Pilot Evaluation of an Continuous Contactless Vitals Parameter Monitoring System Dozee VS

Pilot Clinical Evaluation of Dozee VS in Patients in Hospital Beds

The Dozee VS device developed by Turtle Shell Technologies Pvt. Ltd., is a contactless continuous vital parameters monitoring system. It is designed for continuous and contactless measurement of Heart Rate (HR) and Respiratory Rate (RR). The device uses the concept of ballistocardiography and deploys piezoelectric sensors to capture the micro-vibrations originating from cardiac contractions, upper respiratory tract activity and body movements. This data is then analyzed by a proprietary algorithm and the values of the vital parameters - Heart Rate (HR) and Respiratory Rate (RR) are generated. The captured vital parameters can be accessed remotely via a dashboard which can be accessed on any web browser and a smartphone application. The sensor sheet is placed below the mattress and captures data while the user is resting or sleeping and does not require a sensor to be fixed to the body. It consists of the following sub - units: Contactless sensor sheet, Dozee Pod with power cord, 5 Volt Universal Serial Bus (USB) Power Adapter, Health data compute server and Web Dashboard/Mobile App. This provides a more comfortable solution for long-term continuous patient monitoring. Continuous monitoring of people's vital signs, in particular Heart Rate (HR) and Respiratory Rate (RR), may provide a mechanism to alert doctors or nurses of clinical deterioration. Monitoring people's vital signs outside an ICU often relies on nursing staff conducting checks at set intervals. The device can reduce the workload for nursing staff in non-ICU wards.

Study Overview

• Status: Completed
• Conditions: No Specific Medical Conditions or Disease States
• Intervention / Treatment: Device: Telemetry monitoring; Device: Continuous monitoring through Earlysense; Device: Continuous monitoring through Dozee VS

Detailed Description

Dozee VS device is intended for the contactless continuous monitoring of vital parameters (Heart Rate and Respiratory Rate), and screening for abnormal changes in these parameters. The device is intended to be used to monitor individuals/patients greater than eighteen (18) years of age (40 kg ≤ weight ≤ 120 kg) and can measure their vital signs during sleep and resting state. The data can be viewed on the dashboard, exported and even be directly transferred to the in-house hospital management software. This protocol aims at verifying the safety and effectiveness of the investigational device in a general-care clinical environment. A similar predicate can be found in the FDA-cleared EarlySense 2.0 (K131379) developed by EarlySense Limited which shall be used as the predicate device. The device also uses the concept of ballistocardiography and employs piezoelectric sensors to create a contact-less continuous monitoring system which monitors the same vital parameters. It has been sold in over 20 hospitals in United Sates, since 2013, with no recalls or adverse events reported. According to publicly available clinical results, this system has shown an 86% reduction in Code Blue events, and a 45% reduction in Length of Stay (LoS) in the Intensive Care Unit (ICU) for patients coming from the medical/surgical unit. The technology employed and the indications for use for the EarlySense device is very similar to the Dozee VS device.

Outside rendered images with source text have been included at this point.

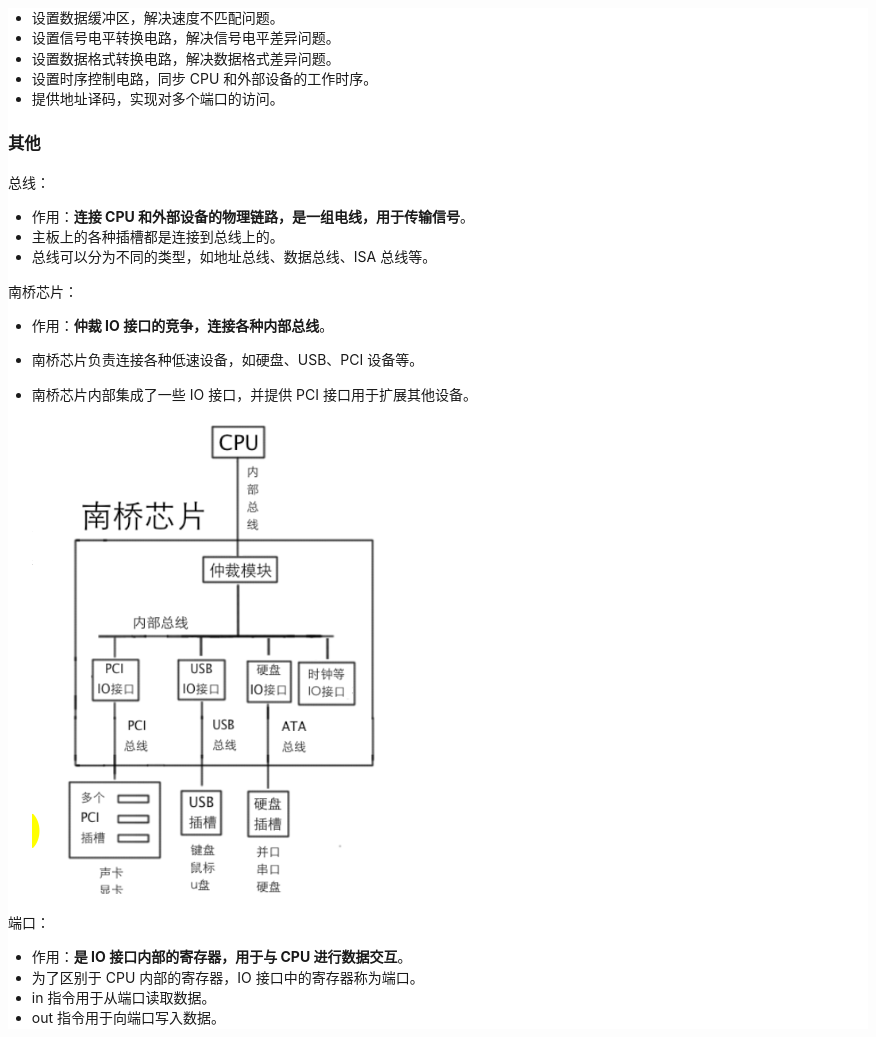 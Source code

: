 - 设置数据缓冲区，解决速度不匹配问题。
- 设置信号电平转换电路，解决信号电平差异问题。
- 设置数据格式转换电路，解决数据格式差异问题。
- 设置时序控制电路，同步 CPU 和外部设备的工作时序。
- 提供地址译码，实现对多个端口的访问。

### 其他

总线：

- 作用：**连接 CPU 和外部设备的物理链路，是一组电线，用于传输信号**。
- 主板上的各种插槽都是连接到总线上的。
- 总线可以分为不同的类型，如地址总线、数据总线、ISA 总线等。

南桥芯片：

- 作用：**仲裁 IO 接口的竞争，连接各种内部总线**。

- 南桥芯片负责连接各种低速设备，如硬盘、USB、PCI 设备等。

- 南桥芯片内部集成了一些 IO 接口，并提供 PCI 接口用于扩展其他设备。

  ![image-20240731200112351](./学习笔记.assets/image-20240731200112351.png)

端口：

- 作用：**是 IO 接口内部的寄存器，用于与 CPU 进行数据交互**。
- 为了区别于 CPU 内部的寄存器，IO 接口中的寄存器称为端口。
- in 指令用于从端口读取数据。
- out 指令用于向端口写入数据。
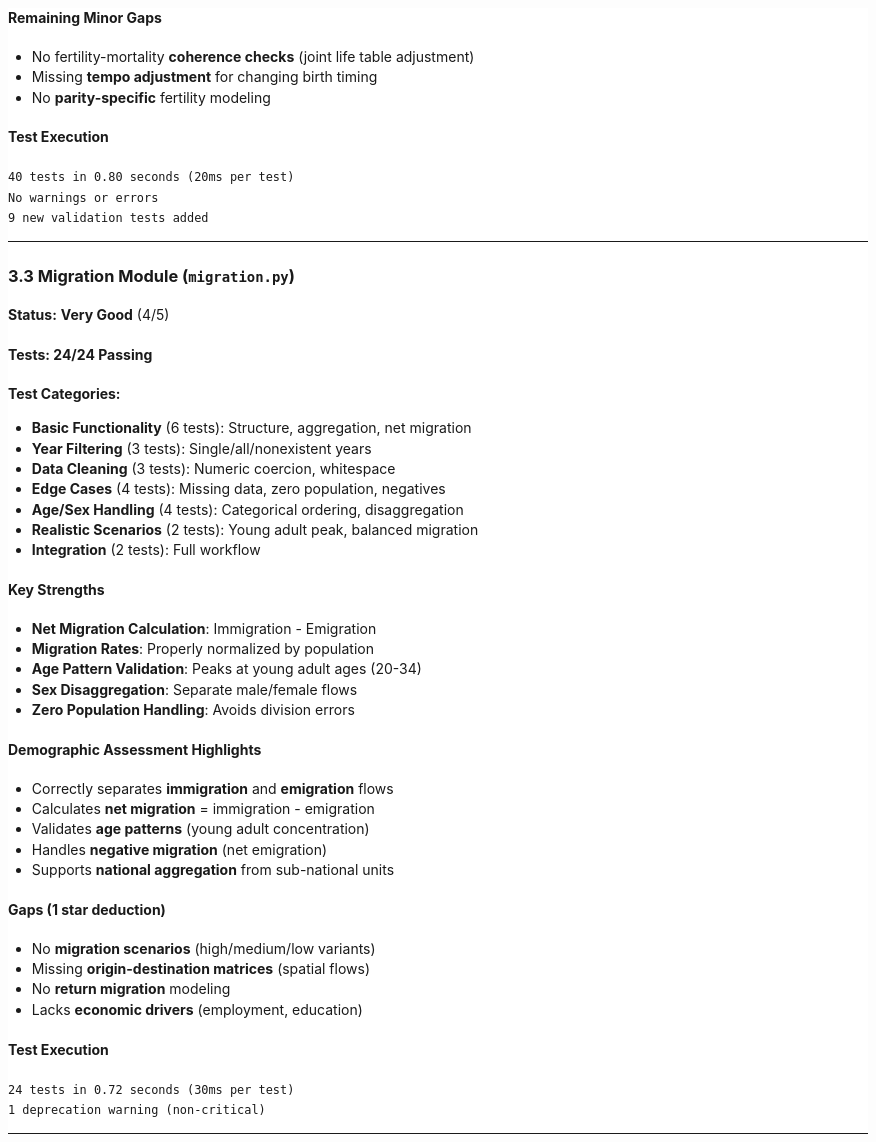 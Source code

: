 #### Remaining Minor Gaps
- No fertility-mortality **coherence checks** (joint life table adjustment)
- Missing **tempo adjustment** for changing birth timing
- No **parity-specific** fertility modeling

#### Test Execution
```
40 tests in 0.80 seconds (20ms per test)
No warnings or errors
9 new validation tests added
```

---

### 3.3 Migration Module (`migration.py`)

**Status:** **Very Good** (4/5)

#### Tests: 24/24 Passing 

**Test Categories:**
- **Basic Functionality** (6 tests): Structure, aggregation, net migration
- **Year Filtering** (3 tests): Single/all/nonexistent years
- **Data Cleaning** (3 tests): Numeric coercion, whitespace
- **Edge Cases** (4 tests): Missing data, zero population, negatives
- **Age/Sex Handling** (4 tests): Categorical ordering, disaggregation
- **Realistic Scenarios** (2 tests): Young adult peak, balanced migration
- **Integration** (2 tests): Full workflow

#### Key Strengths 
- **Net Migration Calculation**: Immigration - Emigration
- **Migration Rates**: Properly normalized by population
- **Age Pattern Validation**: Peaks at young adult ages (20-34)
- **Sex Disaggregation**: Separate male/female flows
- **Zero Population Handling**: Avoids division errors

#### Demographic Assessment Highlights
- Correctly separates **immigration** and **emigration** flows
- Calculates **net migration** = immigration - emigration
- Validates **age patterns** (young adult concentration)
- Handles **negative migration** (net emigration)
- Supports **national aggregation** from sub-national units

#### Gaps (1 star deduction)
- No **migration scenarios** (high/medium/low variants)
- Missing **origin-destination matrices** (spatial flows)
- No **return migration** modeling
- Lacks **economic drivers** (employment, education)

#### Test Execution
```
24 tests in 0.72 seconds (30ms per test)
1 deprecation warning (non-critical)
```

--- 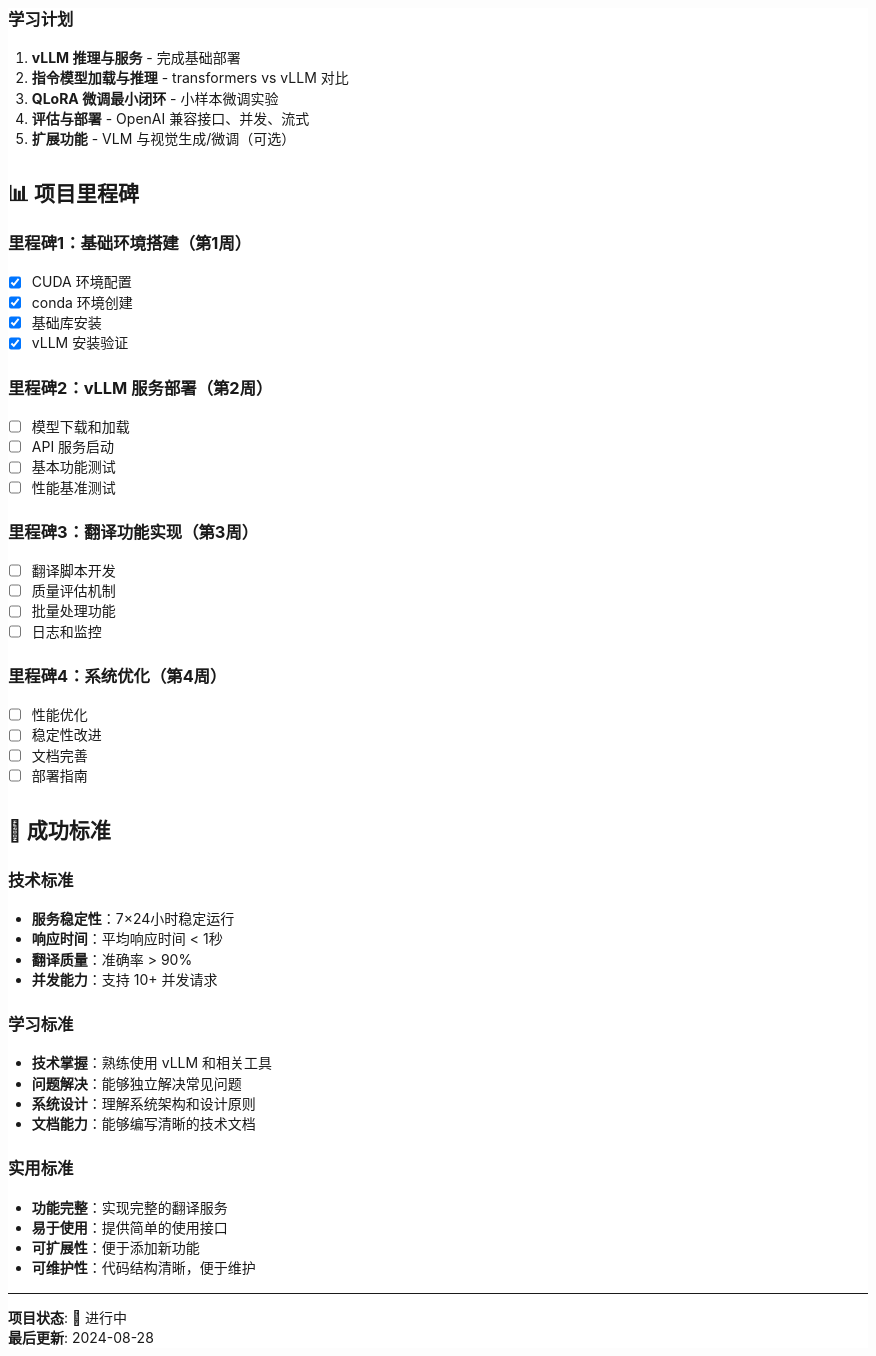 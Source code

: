 ### 学习计划
1. **vLLM 推理与服务** - 完成基础部署
2. **指令模型加载与推理** - transformers vs vLLM 对比
3. **QLoRA 微调最小闭环** - 小样本微调实验
4. **评估与部署** - OpenAI 兼容接口、并发、流式
5. **扩展功能** - VLM 与视觉生成/微调（可选）

## 📊 项目里程碑

### 里程碑1：基础环境搭建（第1周）
- [x] CUDA 环境配置
- [x] conda 环境创建
- [x] 基础库安装
- [x] vLLM 安装验证

### 里程碑2：vLLM 服务部署（第2周）
- [ ] 模型下载和加载
- [ ] API 服务启动
- [ ] 基本功能测试
- [ ] 性能基准测试

### 里程碑3：翻译功能实现（第3周）
- [ ] 翻译脚本开发
- [ ] 质量评估机制
- [ ] 批量处理功能
- [ ] 日志和监控

### 里程碑4：系统优化（第4周）
- [ ] 性能优化
- [ ] 稳定性改进
- [ ] 文档完善
- [ ] 部署指南

## 🎯 成功标准

### 技术标准
- **服务稳定性**：7×24小时稳定运行
- **响应时间**：平均响应时间 < 1秒
- **翻译质量**：准确率 > 90%
- **并发能力**：支持 10+ 并发请求

### 学习标准
- **技术掌握**：熟练使用 vLLM 和相关工具
- **问题解决**：能够独立解决常见问题
- **系统设计**：理解系统架构和设计原则
- **文档能力**：能够编写清晰的技术文档

### 实用标准
- **功能完整**：实现完整的翻译服务
- **易于使用**：提供简单的使用接口
- **可扩展性**：便于添加新功能
- **可维护性**：代码结构清晰，便于维护

---

**项目状态**: 🚧 进行中  
**最后更新**: 2024-08-28
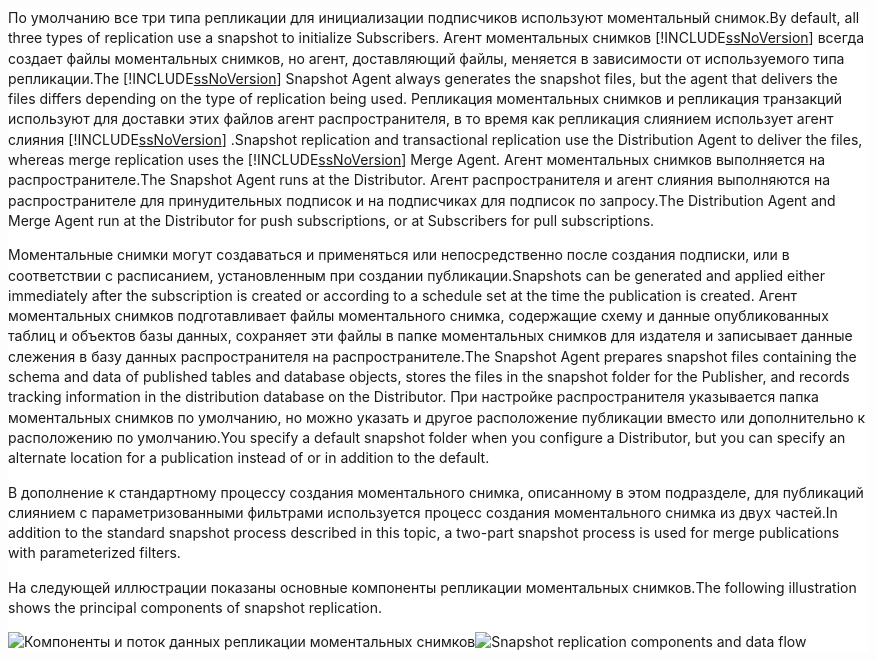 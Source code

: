  <span data-ttu-id="25cc2-123">По умолчанию все три типа репликации для инициализации подписчиков используют моментальный снимок.</span><span class="sxs-lookup"><span data-stu-id="25cc2-123">By default, all three types of replication use a snapshot to initialize Subscribers.</span></span> <span data-ttu-id="25cc2-124">Агент моментальных снимков [!INCLUDE[ssNoVersion](../../includes/ssnoversion-md.md)] всегда создает файлы моментальных снимков, но агент, доставляющий файлы, меняется в зависимости от используемого типа репликации.</span><span class="sxs-lookup"><span data-stu-id="25cc2-124">The [!INCLUDE[ssNoVersion](../../includes/ssnoversion-md.md)] Snapshot Agent always generates the snapshot files, but the agent that delivers the files differs depending on the type of replication being used.</span></span> <span data-ttu-id="25cc2-125">Репликация моментальных снимков и репликация транзакций используют для доставки этих файлов агент распространителя, в то время как репликация слиянием использует агент слияния [!INCLUDE[ssNoVersion](../../includes/ssnoversion-md.md)] .</span><span class="sxs-lookup"><span data-stu-id="25cc2-125">Snapshot replication and transactional replication use the Distribution Agent to deliver the files, whereas merge replication uses the [!INCLUDE[ssNoVersion](../../includes/ssnoversion-md.md)] Merge Agent.</span></span> <span data-ttu-id="25cc2-126">Агент моментальных снимков выполняется на распространителе.</span><span class="sxs-lookup"><span data-stu-id="25cc2-126">The Snapshot Agent runs at the Distributor.</span></span> <span data-ttu-id="25cc2-127">Агент распространителя и агент слияния выполняются на распространителе для принудительных подписок и на подписчиках для подписок по запросу.</span><span class="sxs-lookup"><span data-stu-id="25cc2-127">The Distribution Agent and Merge Agent run at the Distributor for push subscriptions, or at Subscribers for pull subscriptions.</span></span>  
  
 <span data-ttu-id="25cc2-128">Моментальные снимки могут создаваться и применяться или непосредственно после создания подписки, или в соответствии с расписанием, установленным при создании публикации.</span><span class="sxs-lookup"><span data-stu-id="25cc2-128">Snapshots can be generated and applied either immediately after the subscription is created or according to a schedule set at the time the publication is created.</span></span> <span data-ttu-id="25cc2-129">Агент моментальных снимков подготавливает файлы моментального снимка, содержащие схему и данные опубликованных таблиц и объектов базы данных, сохраняет эти файлы в папке моментальных снимков для издателя и записывает данные слежения в базу данных распространителя на распространителе.</span><span class="sxs-lookup"><span data-stu-id="25cc2-129">The Snapshot Agent prepares snapshot files containing the schema and data of published tables and database objects, stores the files in the snapshot folder for the Publisher, and records tracking information in the distribution database on the Distributor.</span></span> <span data-ttu-id="25cc2-130">При настройке распространителя указывается папка моментальных снимков по умолчанию, но можно указать и другое расположение публикации вместо или дополнительно к расположению по умолчанию.</span><span class="sxs-lookup"><span data-stu-id="25cc2-130">You specify a default snapshot folder when you configure a Distributor, but you can specify an alternate location for a publication instead of or in addition to the default.</span></span>  
  
 <span data-ttu-id="25cc2-131">В дополнение к стандартному процессу создания моментального снимка, описанному в этом подразделе, для публикаций слиянием с параметризованными фильтрами используется процесс создания моментального снимка из двух частей.</span><span class="sxs-lookup"><span data-stu-id="25cc2-131">In addition to the standard snapshot process described in this topic, a two-part snapshot process is used for merge publications with parameterized filters.</span></span>  
  
 <span data-ttu-id="25cc2-132">На следующей иллюстрации показаны основные компоненты репликации моментальных снимков.</span><span class="sxs-lookup"><span data-stu-id="25cc2-132">The following illustration shows the principal components of snapshot replication.</span></span>  
  
 <span data-ttu-id="25cc2-133">![Компоненты и поток данных репликации моментальных снимков](media/snapshot.gif "Компоненты и поток данных репликации моментальных снимков")</span><span class="sxs-lookup"><span data-stu-id="25cc2-133">![Snapshot replication components and data flow](media/snapshot.gif "Snapshot replication components and data flow")</span></span>  
   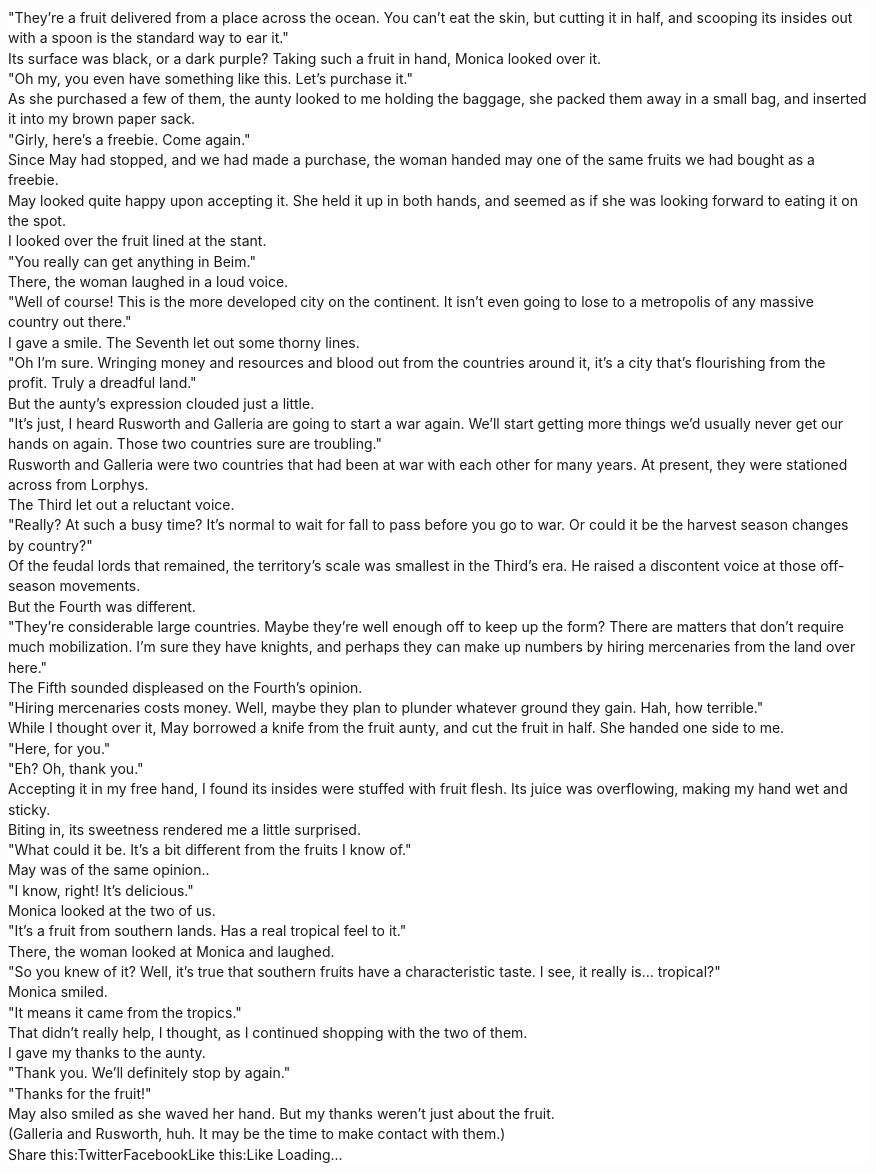 "They’re a fruit delivered from a place across the ocean. You can’t eat the skin, but cutting it in half, and scooping its insides out with a spoon is the standard way to ear it."<br/>
Its surface was black, or a dark purple? Taking such a fruit in hand, Monica looked over it.<br/>
"Oh my, you even have something like this. Let’s purchase it."<br/>
As she purchased a few of them, the aunty looked to me holding the baggage, she packed them away in a small bag, and inserted it into my brown paper sack.<br/>
"Girly, here’s a freebie. Come again."<br/>
Since May had stopped, and we had made a purchase, the woman handed may one of the same fruits we had bought as a freebie.<br/>
May looked quite happy upon accepting it. She held it up in both hands, and seemed as if she was looking forward to eating it on the spot.<br/>
I looked over the fruit lined at the stant.<br/>
"You really can get anything in Beim."<br/>
There, the woman laughed in a loud voice.<br/>
"Well of course! This is the more developed city on the continent. It isn’t even going to lose to a metropolis of any massive country out there."<br/>
I gave a smile. The Seventh let out some thorny lines.<br/>
"Oh I’m sure. Wringing money and resources and blood out from the countries around it, it’s a city that’s flourishing from the profit. Truly a dreadful land."<br/>
But the aunty’s expression clouded just a little.<br/>
"It’s just, I heard Rusworth and Galleria are going to start a war again. We’ll start getting more things we’d usually never get our hands on again. Those two countries sure are troubling."<br/>
Rusworth and Galleria were two countries that had been at war with each other for many years. At present, they were stationed across from Lorphys.<br/>
The Third let out a reluctant voice.<br/>
"Really? At such a busy time? It’s normal to wait for fall to pass before you go to war. Or could it be the harvest season changes by country?"<br/>
Of the feudal lords that remained, the territory’s scale was smallest in the Third’s era. He raised a discontent voice at those off-season movements.<br/>
But the Fourth was different.<br/>
"They’re considerable large countries. Maybe they’re well enough off to keep up the form? There are matters that don’t require much mobilization. I’m sure they have knights, and perhaps they can make up numbers by hiring mercenaries from the land over here."<br/>
The Fifth sounded displeased on the Fourth’s opinion.<br/>
"Hiring mercenaries costs money. Well, maybe they plan to plunder whatever ground they gain. Hah, how terrible."<br/>
While I thought over it, May borrowed a knife from the fruit aunty, and cut the fruit in half. She handed one side to me.<br/>
"Here, for you."<br/>
"Eh? Oh, thank you."<br/>
Accepting it in my free hand, I found its insides were stuffed with fruit flesh. Its juice was overflowing, making my hand wet and sticky.<br/>
Biting in, its sweetness rendered me a little surprised.<br/>
"What could it be. It’s a bit different from the fruits I know of."<br/>
May was of the same opinion..<br/>
"I know, right! It’s delicious."<br/>
Monica looked at the two of us.<br/>
"It’s a fruit from southern lands. Has a real tropical feel to it."<br/>
There, the woman looked at Monica and laughed.<br/>
"So you knew of it? Well, it’s true that southern fruits have a characteristic taste. I see, it really is… tropical?"<br/>
Monica smiled.<br/>
"It means it came from the tropics."<br/>
That didn’t really help, I thought, as I continued shopping with the two of them.<br/>
I gave my thanks to the aunty.<br/>
"Thank you. We’ll definitely stop by again."<br/>
"Thanks for the fruit!"<br/>
May also smiled as she waved her hand. But my thanks weren’t just about the fruit.<br/>
(Galleria and Rusworth, huh. It may be the time to make contact with them.)<br/>
Share this:TwitterFacebookLike this:Like Loading... <br/>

• Study Type: Observational
• Enrollment (Actual): 51

Contacts and Locations

Study Locations

• United States
  • Washington
    • Redmond, Washington, United States, 98052
      • Eastside Research Associates

Participation Criteria

Eligibility Criteria

• Ages Eligible for Study: 18 years to 100 years (Adult, Older Adult)
• Accepts Healthy Volunteers: Yes
• Genders Eligible for Study: All

• Sampling Method: Probability Sample

Study Population

The study will be conducted on 105 subjects in the age group above 18 years regardless of gender. The patients admitted in the hospital will be informed about the study and a written informed consent form will be obtained from them. Dozee will be placed under the mattress of the patient's bed and the data will be collected through the device whenever a patient is on the bed.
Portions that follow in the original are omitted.